------ Record set ------

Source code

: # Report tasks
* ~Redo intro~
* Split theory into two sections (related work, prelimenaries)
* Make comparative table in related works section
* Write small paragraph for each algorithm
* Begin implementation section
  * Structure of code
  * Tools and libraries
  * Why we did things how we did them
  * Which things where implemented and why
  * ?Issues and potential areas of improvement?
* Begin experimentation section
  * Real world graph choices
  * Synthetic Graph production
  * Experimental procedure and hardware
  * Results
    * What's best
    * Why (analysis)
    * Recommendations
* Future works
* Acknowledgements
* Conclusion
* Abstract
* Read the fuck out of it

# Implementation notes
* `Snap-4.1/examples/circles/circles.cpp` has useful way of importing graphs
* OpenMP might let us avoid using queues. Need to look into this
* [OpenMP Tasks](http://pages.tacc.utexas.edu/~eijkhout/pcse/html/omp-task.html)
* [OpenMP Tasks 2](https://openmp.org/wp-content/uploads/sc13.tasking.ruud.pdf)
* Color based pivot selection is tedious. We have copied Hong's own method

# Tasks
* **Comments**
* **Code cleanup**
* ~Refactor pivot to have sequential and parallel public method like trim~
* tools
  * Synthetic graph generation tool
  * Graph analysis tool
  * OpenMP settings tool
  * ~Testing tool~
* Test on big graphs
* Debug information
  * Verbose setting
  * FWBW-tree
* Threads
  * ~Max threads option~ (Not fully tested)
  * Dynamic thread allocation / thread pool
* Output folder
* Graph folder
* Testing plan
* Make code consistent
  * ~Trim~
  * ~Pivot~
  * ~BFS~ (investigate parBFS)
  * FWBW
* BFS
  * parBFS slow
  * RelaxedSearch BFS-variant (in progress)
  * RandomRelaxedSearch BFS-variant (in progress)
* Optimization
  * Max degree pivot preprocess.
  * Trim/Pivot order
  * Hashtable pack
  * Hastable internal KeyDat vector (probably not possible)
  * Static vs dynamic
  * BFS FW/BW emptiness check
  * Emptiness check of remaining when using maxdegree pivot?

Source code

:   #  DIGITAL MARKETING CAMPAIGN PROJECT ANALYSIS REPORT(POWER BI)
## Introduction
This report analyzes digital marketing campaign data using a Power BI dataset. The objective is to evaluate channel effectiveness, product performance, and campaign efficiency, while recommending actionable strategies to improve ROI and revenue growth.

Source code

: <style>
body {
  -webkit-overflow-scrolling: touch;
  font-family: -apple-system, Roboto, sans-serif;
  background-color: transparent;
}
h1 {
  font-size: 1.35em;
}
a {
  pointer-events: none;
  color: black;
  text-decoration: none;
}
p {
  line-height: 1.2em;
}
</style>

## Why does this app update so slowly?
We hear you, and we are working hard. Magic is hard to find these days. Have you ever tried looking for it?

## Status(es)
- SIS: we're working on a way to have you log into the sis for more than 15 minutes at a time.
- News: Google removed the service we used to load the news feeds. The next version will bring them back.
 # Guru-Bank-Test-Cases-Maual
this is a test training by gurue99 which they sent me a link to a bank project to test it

------

**Task brief**
Using the entries above, find all lines with "progress". Copy them.

**Result of this task**
  * RelaxedSearch BFS-variant (in progress)
  * RandomRelaxedSearch BFS-variant (in progress)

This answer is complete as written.